| Level: Intermediate Nathan Harrington (harrington.nathan@gmail.com), Programmer, IBM
15 Apr 2008 Use sndpeek and custom algorithms to match voices to a pre-recorded library.
Create applications to let you know who is speaking in teleconferences, podcasts, and
live media events. Build basic assistance programs to help the hearing-impaired identify
speakers in a bandwidth-limited context.
Reliable authentication of an individual through voice-print analysis is complex and
difficult. However, sndpeek and some custom algorithms can provide a voice-print
matching configuration of considerably reduced complexity while retaining a great deal
of usefulness. This article demonstrates the tools and code you'll need to modify
sndpeek to record individual voice-print files for a given speaker.

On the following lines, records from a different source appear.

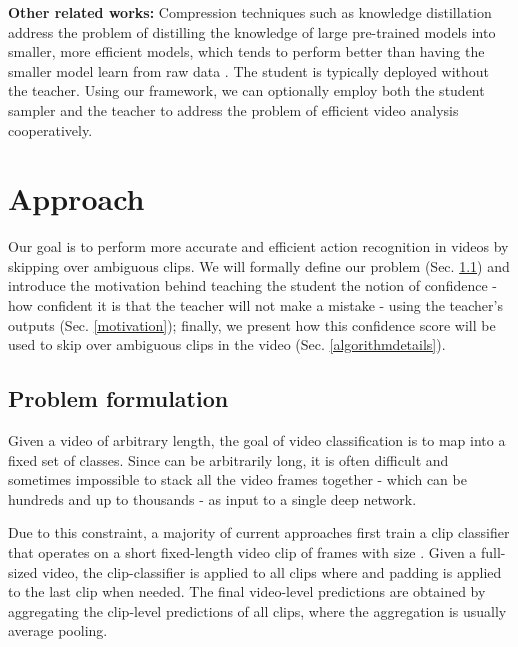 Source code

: \documentclass[a4paper,conference]{IEEEtran}
\begin{document}
{\bf Other related works:}
Compression techniques such as knowledge distillation \cite{bucilua2006model, hinton2015distilling, urban2016deep} address the problem of distilling the knowledge of large pre-trained models into smaller, more efficient models, which tends to perform better than having the smaller model learn from raw data \cite{furlanello2018born, cheng2020explaining}. The student is typically deployed without the teacher. Using our framework, we can optionally employ both the student sampler and the teacher to address the problem of efficient video analysis cooperatively. 

\section{Approach}
\label{approach}

Our goal is to perform more accurate and efficient action recognition in videos by skipping over ambiguous clips. We will formally define our problem (Sec. \ref{problemformulation}) and introduce the motivation behind teaching the student the notion of confidence - how confident it is that the teacher will not make a mistake - using the teacher's outputs (Sec. \ref{motivation}); finally, we present how this confidence score will be used to skip over ambiguous clips in the video (Sec. \ref{algorithmdetails}).

\subsection{Problem formulation}
\label{problemformulation}

Given a video  of arbitrary length, the goal of video classification is to map  into a fixed set of  classes. Since  can be arbitrarily long, it is often difficult and sometimes impossible to stack all the video frames together - which can be hundreds and up to thousands - as input to a single deep network.

Due to this constraint, a majority of current approaches \cite{simonyan2014two, tran2015learning, carreira2017quo, tran2018closer, wang2018non, feichtenhofer2019slowfast} first train a clip classifier  that operates on a short fixed-length video clip of  frames with size . Given a full-sized video, the clip-classifier is applied to all  clips  where  and padding is applied to the last clip when needed. The final video-level predictions are obtained by aggregating the clip-level predictions of all  clips, where the aggregation is usually average pooling.
\end{document}
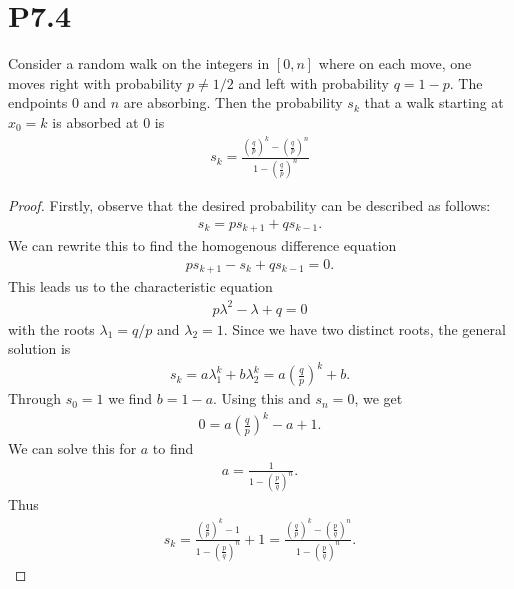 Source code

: \documentclass{article}
\begin{document}
\section*{P7.4}


\begin{claim*}
  Consider a random walk on the integers in $[0,n]$ where on each move, one moves right with
  probability $p\not=1/2$ and left with probability $q=1-p$. The endpoints $0$ and $n$ are absorbing.
  Then the probability $s_k$ that a walk starting at $x_0=k$ is absorbed at $0$ is
  \begin{align*}
    s_k = \frac{\left(\frac{q}{p}\right)^k-\left(\frac{q}{p}\right)^n}{1-\left(\frac{q}{p}\right)^n}
  \end{align*}
\end{claim*}
\begin{proof}
  Firstly, observe that the desired probability can be described as follows:
  \begin{align*}
    s_{k} = ps_{k+1} + qs_{k-1}.
  \end{align*}
  We can rewrite this to find the homogenous difference equation
  \begin{align*}
    ps_{k+1} - s_k + qs_{k-1} = 0.
  \end{align*}
  This leads us to the characteristic equation
  \begin{align*}
    p\lambda^2 - \lambda + q = 0
  \end{align*}
  with the roots $\lambda_1 = q/p$ and $\lambda_2 = 1$.
  Since we have two distinct roots, the general solution is
  \begin{align*}
    s_k = a\lambda_1^k + b\lambda_2^k = a\left(\frac{q}{p}\right)^k + b.
  \end{align*}
  Through $s_0=1$ we find $b=1-a$. Using this and $s_n=0$, we get
  \begin{align*}
    0 = a\left(\frac{q}{p}\right)^k - a + 1.
  \end{align*}
  We can solve this for $a$ to find
  \begin{align*}
    a = \frac{1}{1-\left(\frac{p}{q}\right)^n}.
  \end{align*}
  Thus
  \begin{align*}
    s_k =\frac{\left(\frac{q}{p}\right)^k-1}{1-\left(\frac{p}{q}\right)^n}+1
    =\frac{\left(\frac{q}{p}\right)^k-\left(\frac{p}{q}\right)^n}{1-\left(\frac{p}{q}\right)^n}.
  \end{align*}
\end{proof}
\end{document}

Each of these files
are then compared to the incoming real-time audio stream to provide best-guess matches
and visualizations for the current speaker.
Requirements
Hardware
You need a system with the capability of processing sound input, preferably from an
external microphone. The code in this article was developed and tested on an
IBM® ThinkPad T42p sporting an 1,800-MHz processor and 1 GB of RAM.
Less-powerful systems should be capable of using of the code presented here, as sndpeek
is the primary resource consumer and is an efficient program.
Software
You need an operating system that supports sound processing and a microphone, which
current versions of Mac OS X, Windows®, and Linux® do today. Although sound
configuration and troubleshooting is beyond the scope of this article, it may be useful
to test this code on a Vector Linux Live CD, which has most of the drivers and
components necessary for a functional setup on a diverse range of sound hardware. Also
required for useful levels of detail on the display is hardware 3-D acceleration.

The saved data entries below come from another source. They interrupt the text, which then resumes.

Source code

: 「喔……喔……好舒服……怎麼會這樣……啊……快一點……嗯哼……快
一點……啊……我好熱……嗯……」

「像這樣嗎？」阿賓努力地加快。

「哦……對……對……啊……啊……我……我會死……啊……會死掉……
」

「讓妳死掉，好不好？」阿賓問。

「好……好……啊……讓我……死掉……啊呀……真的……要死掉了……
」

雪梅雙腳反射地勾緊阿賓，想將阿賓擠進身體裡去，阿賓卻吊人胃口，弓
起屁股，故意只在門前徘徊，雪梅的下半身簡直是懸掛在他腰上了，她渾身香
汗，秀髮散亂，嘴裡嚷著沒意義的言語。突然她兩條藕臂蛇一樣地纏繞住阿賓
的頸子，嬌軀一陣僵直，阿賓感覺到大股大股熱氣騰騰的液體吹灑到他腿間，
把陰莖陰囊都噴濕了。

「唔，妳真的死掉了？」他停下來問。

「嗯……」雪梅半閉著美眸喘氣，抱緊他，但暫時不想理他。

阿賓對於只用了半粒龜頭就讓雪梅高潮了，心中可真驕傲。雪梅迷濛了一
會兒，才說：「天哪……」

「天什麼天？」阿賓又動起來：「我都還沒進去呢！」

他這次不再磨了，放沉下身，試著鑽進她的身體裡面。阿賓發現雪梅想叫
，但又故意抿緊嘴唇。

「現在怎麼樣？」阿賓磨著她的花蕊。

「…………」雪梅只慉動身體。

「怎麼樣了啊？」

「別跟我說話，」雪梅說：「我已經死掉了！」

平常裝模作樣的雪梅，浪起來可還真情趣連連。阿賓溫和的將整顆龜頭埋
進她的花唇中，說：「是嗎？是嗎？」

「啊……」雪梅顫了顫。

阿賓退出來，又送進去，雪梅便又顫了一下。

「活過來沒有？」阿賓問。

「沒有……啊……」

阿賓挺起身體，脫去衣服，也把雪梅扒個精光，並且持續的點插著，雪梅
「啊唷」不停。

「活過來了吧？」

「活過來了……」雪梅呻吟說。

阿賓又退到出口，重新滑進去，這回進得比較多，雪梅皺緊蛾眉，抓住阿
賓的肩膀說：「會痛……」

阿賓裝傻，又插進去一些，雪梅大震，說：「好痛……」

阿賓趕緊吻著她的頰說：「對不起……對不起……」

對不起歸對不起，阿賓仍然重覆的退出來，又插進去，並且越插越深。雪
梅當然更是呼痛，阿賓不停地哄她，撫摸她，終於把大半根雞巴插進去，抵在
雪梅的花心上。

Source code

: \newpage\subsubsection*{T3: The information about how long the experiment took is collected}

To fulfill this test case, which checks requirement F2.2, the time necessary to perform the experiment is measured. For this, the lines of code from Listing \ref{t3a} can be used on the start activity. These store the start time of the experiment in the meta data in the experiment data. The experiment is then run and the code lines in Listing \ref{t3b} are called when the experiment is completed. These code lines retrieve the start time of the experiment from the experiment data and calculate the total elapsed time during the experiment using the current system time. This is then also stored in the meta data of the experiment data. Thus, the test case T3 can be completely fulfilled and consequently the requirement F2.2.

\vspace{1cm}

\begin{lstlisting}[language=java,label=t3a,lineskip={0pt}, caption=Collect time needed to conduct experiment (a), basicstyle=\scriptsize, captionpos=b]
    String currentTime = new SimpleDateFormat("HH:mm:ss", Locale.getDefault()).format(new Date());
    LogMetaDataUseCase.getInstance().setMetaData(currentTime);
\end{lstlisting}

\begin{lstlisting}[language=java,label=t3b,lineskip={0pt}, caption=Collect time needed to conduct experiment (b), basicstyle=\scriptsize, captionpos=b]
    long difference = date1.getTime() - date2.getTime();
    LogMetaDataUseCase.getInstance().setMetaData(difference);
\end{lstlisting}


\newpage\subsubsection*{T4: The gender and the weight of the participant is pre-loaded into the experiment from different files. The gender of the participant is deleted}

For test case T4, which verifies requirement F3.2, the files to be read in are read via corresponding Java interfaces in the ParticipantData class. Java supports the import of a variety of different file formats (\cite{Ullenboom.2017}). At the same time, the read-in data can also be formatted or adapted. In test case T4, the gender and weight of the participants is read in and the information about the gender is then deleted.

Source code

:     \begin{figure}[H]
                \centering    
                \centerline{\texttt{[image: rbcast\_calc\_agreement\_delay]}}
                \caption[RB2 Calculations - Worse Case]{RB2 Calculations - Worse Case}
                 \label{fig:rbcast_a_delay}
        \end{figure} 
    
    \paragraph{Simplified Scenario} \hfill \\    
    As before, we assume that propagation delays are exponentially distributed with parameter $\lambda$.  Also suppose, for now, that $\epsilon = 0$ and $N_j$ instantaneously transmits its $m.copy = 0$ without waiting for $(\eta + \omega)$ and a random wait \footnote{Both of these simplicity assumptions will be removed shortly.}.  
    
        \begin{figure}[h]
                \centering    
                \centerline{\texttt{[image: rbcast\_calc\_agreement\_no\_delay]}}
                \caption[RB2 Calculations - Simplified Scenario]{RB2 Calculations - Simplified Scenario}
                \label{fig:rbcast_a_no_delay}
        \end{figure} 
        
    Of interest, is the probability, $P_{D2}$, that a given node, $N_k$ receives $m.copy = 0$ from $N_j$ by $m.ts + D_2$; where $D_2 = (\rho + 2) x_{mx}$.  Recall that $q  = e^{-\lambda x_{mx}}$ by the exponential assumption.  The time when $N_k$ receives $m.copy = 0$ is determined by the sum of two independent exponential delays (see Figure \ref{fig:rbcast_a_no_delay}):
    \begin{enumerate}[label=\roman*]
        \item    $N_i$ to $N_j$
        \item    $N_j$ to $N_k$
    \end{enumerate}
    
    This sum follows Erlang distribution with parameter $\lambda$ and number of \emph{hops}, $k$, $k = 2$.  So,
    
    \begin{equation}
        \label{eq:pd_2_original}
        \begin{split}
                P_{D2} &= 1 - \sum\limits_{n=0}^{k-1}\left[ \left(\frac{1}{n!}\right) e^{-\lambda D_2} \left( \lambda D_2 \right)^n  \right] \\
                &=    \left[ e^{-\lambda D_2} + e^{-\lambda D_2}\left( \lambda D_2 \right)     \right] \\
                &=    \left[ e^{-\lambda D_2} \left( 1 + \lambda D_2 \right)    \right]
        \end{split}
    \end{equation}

The sndpeek application (see Resources),
is designed to work on Windows, Mac OS X, and Linux. Make sure you have a functional
audio environment before proceeding with the modifications described here.

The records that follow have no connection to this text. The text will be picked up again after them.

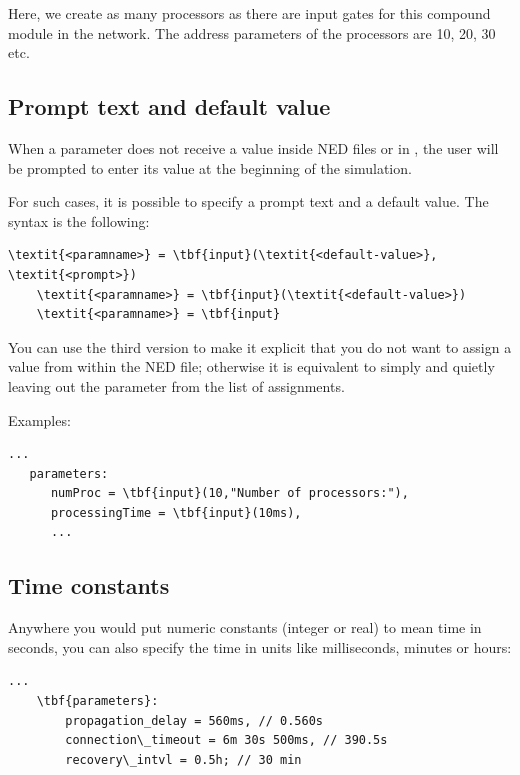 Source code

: Here, we create as many processors as there are input gates for
this compound module in the network. The address parameters of
the processors are 10, 20, 30 etc.



\subsection{Prompt text and default value}

When a parameter does not receive a value inside NED files or in ,
the user will be prompted to enter its value at the beginning of the simulation.

For such cases, it is possible to specify a prompt text and a default value.
The syntax is the following:

\begin{Verbatim}[commandchars=\\\{\}]
    \textit{<paramname>} = \tbf{input}(\textit{<default-value>}, \textit{<prompt>})
    \textit{<paramname>} = \tbf{input}(\textit{<default-value>})
    \textit{<paramname>} = \tbf{input}
\end{Verbatim}

You can use the third version to make it explicit that you do not want to
assign a value from within the NED file; otherwise it is equivalent to
simply and quietly leaving out the parameter from the list of assignments.

Examples:

\begin{Verbatim}[commandchars=\\\{\}]
   ...
   parameters:
      numProc = \tbf{input}(10,"Number of processors:"),
      processingTime = \tbf{input}(10ms),
      ...
\end{Verbatim}



\subsection{Time constants}

Anywhere you would put numeric constants
(integer or real) to mean time in seconds, you can also specify the
time in units like milliseconds, minutes or hours:


\begin{Verbatim}[commandchars=\\\{\}]
    ...
    \tbf{parameters}:
        propagation_delay = 560ms, // 0.560s
        connection\_timeout = 6m 30s 500ms, // 390.5s
        recovery\_intvl = 0.5h; // 30 min
\end{Verbatim}



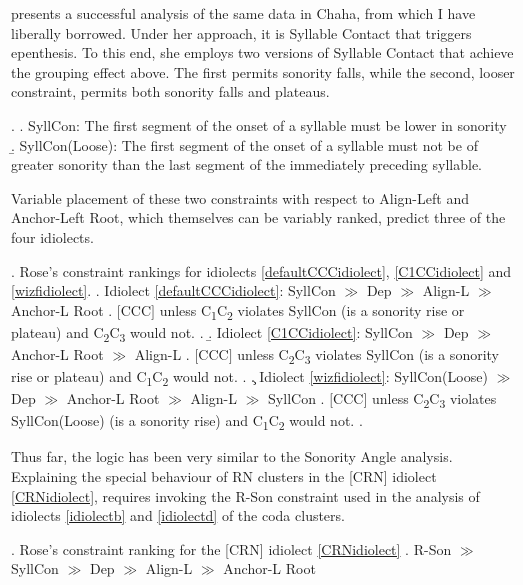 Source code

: \documentclass[12pt]{article}
\begin{document}
\citet{rose.2000} presents a successful analysis of the same data in Chaha, from which I have liberally borrowed. Under her approach, it is Syllable Contact that triggers epenthesis. To this end, she employs two versions of Syllable Contact that achieve the grouping effect above. The first permits sonority falls, while the second, looser constraint, permits both sonority falls and plateaus.

\ex. \a. {\sc SyllCon}: The first segment of the onset of a syllable must be lower in sonority 
     \b. {\sc SyllCon(Loose}): The first segment of the onset of a syllable must not be of greater sonority than the last segment of the immediately preceding syllable.

Variable placement of these two constraints with respect to {\sc Align-Left} and {\sc Anchor-Left Root}, which themselves can be variably ranked, predict three of the four idiolects.

\ex. Rose's constraint rankings for idiolects \ref{defaultCCCidiolect}, \ref{C1CCidiolect} and \ref{wizfidiolect}.
    \a. Idiolect \ref{defaultCCCidiolect}: {\sc SyllCon} $\gg$ {\sc Dep} $\gg$ {\sc Align-L} $\gg$ {\sc Anchor-L Root}
          \a. $[$CCC$]$ unless C\textsubscript{1}C\textsubscript{2} violates {\sc SyllCon}
               (is a sonority rise or plateau) and C\textsubscript{2}C\textsubscript{3} would not.
          \z.
     \b. Idiolect \ref{C1CCidiolect}: {\sc SyllCon} $\gg$ {\sc Dep} $\gg$ {\sc Anchor-L Root} $\gg$ {\sc Align-L} 
          \a.  $[$CCC$]$ unless C\textsubscript{2}C\textsubscript{3} violates {\sc SyllCon}
                (is a sonority rise or plateau) and C\textsubscript{1}C\textsubscript{2} would not.
          \z.
     \c. Idiolect \ref{wizfidiolect}: {\sc SyllCon(Loose)} $\gg$ {\sc Dep} $\gg$ {\sc Anchor-L Root} $\gg$ {\sc Align-L} $\gg$ {\sc SyllCon}
          \a. $[$CCC$]$ unless C\textsubscript{2}C\textsubscript{3} violates {\sc SyllCon(Loose)} 
                (is a sonority rise) and C\textsubscript{1}C\textsubscript{2} would not.
          \z.

Thus far, the logic has been very similar to the {\sc Sonority Angle} analysis. Explaining the special behaviour of RN clusters in the [CRN] idiolect \ref{CRNidiolect}, requires invoking the {\sc *R-Son} constraint used in the analysis of idiolects \ref{idiolectb} and \ref{idiolectd} of the coda clusters.

\ex. Rose's constraint ranking for the [CRN] idiolect \ref{CRNidiolect}
     \a. {\sc *R-Son} $\gg$ {\sc SyllCon} $\gg$ {\sc Dep} $\gg$ {\sc Align-L} $\gg$ {\sc Anchor-L Root}
\end{document}
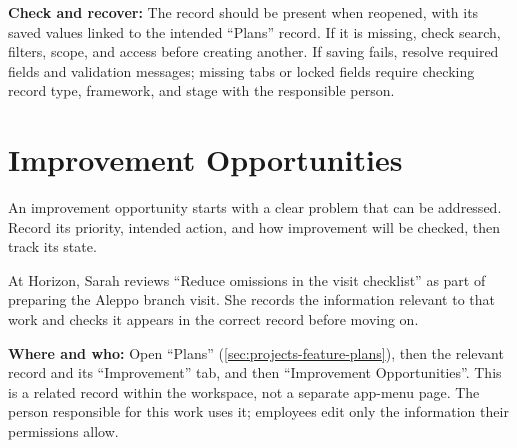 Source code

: \textbf{Check and recover:} The record should be present when reopened, with its saved values linked to the intended “Plans” record. If it is missing, check search, filters, scope, and access before creating another. If saving fails, resolve required fields and validation messages; missing tabs or locked fields require checking record type, framework, and stage with the responsible person.

\clearpage
\section{Improvement Opportunities}
\label{sec:projects-feature-planning-improvement-opportunities}

An improvement opportunity starts with a clear problem that can be addressed. Record its priority, intended action, and how improvement will be checked, then track its state.

\begin{rcnote}
At Horizon, Sarah reviews “Reduce omissions in the visit checklist” as part of preparing the Aleppo branch visit. She records the information relevant to that work and checks it appears in the correct record before moving on.
\end{rcnote}

\textbf{Where and who:} Open “Plans” (\ref{sec:projects-feature-plans}), then the relevant record and its “Improvement” tab, and then “Improvement Opportunities”. This is a related record within the workspace, not a separate app-menu page. The person responsible for this work uses it; employees edit only the information their permissions allow.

Building a library of sound files to match against
Voice reference file requirements
To accurately match a voice requires something to compare the current sound to. You'll
need a long duration sample of the person speaking to create a reliable template upon
which to match. The preferred amount is 5 minutes of normal speech, including silences,
pauses between words, etc.
There are many attributes of normal human conversation that should be avoided, such as
coughs, keyboard clacking, as well as excessive line or ambient noise. A relatively
noise-free environment is required because the presence of any sound outside the emitted
vocal expression can adversely affect the reference voice print.
From the available recorded voice materials, you'll need to use your favorite audio
editing program (such as Audacity) to splice together a single-voice audio file. For
example, I used both recorded conference calls and IBM developerWorks podcasts
as the source material for single-voice audio files used in the development of this article.
Note that you may need more or substantially less source data depending on the inherent
differences of the speakers to be matched. Consider Figure 1 and the average
differences between a small portion of their voices. The graph was generated in real
time using baudline, another excellent audio-processing tool.
Figure 1. Example average voice waveforms using baudline
Modifications to sndpeek
Download and extract the sndpeek source code (see Resources).
Building an average of a voice print's spectral components requires modifications to
the sndpeek.cpp file. Begin by adding some library includes and variable declarations
starting at line 284.
Listing 1. Library includes, variable declarations
// for reading *.vertex* entries in the current directory
#include <dirent.h>
// voice matching function prototypes
void initialize_vertices( );
void build_match_number( int voices_index );
// for voiceprint matching
int g_voice_spectrum[200]; // human voice useful data in 0-199 range
int g_total_sample_size = 0; // current size, or number of data points
float g_loudness_threshold = -0.8; // what is a loud enough sample
|
Next, add the code shown below to begin the monitoring process starting at line 1339.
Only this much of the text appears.